• **Problem description**
Which lines in the records below include the word "Project"? Report each of them in full.

• **Recorded information**
-- Opening Marker --

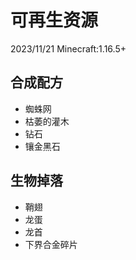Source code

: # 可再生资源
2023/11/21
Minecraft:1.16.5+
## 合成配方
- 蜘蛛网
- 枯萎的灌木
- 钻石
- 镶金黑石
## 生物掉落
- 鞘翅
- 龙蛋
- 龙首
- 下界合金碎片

-- Closing Marker --
-- Opening Marker --

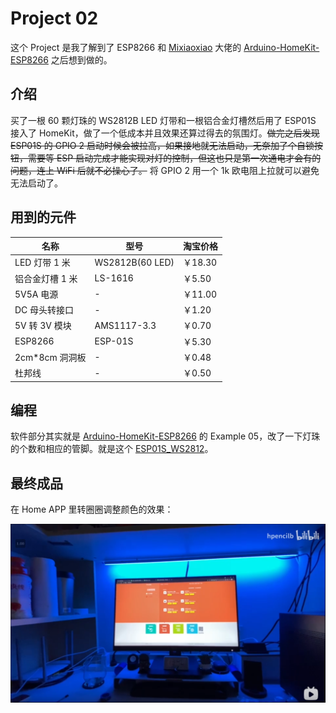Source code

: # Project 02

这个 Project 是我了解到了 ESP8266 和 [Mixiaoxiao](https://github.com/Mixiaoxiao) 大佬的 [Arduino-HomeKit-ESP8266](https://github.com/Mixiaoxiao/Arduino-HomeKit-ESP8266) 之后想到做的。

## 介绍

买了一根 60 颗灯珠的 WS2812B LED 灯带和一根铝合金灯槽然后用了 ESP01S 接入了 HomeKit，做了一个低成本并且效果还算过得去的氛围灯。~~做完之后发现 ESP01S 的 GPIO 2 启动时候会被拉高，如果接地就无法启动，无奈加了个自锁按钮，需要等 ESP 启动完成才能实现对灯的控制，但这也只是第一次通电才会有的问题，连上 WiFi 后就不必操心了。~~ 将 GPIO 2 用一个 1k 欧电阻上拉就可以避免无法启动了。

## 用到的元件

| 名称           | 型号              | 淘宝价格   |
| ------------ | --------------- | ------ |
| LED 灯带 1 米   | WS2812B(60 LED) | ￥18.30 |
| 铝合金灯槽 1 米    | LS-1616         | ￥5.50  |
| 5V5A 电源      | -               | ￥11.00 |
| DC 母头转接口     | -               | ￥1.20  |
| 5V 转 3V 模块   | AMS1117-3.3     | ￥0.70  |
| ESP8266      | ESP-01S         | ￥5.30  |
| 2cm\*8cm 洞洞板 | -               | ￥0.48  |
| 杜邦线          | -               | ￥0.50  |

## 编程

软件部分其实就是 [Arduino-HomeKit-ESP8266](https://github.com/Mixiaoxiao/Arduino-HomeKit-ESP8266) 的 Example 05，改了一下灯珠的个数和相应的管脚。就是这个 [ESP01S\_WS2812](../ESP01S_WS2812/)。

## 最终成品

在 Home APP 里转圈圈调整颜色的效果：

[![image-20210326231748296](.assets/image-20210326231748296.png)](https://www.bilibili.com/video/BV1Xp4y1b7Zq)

-- Closing Marker --

• **Response to the exercise**
: # Project 02
这个 Project 是我了解到了 ESP8266 和 [Mixiaoxiao](https://github.com/Mixiaoxiao) 大佬的 [Arduino-HomeKit-ESP8266](https://github.com/Mixiaoxiao/Arduino-HomeKit-ESP8266) 之后想到做的。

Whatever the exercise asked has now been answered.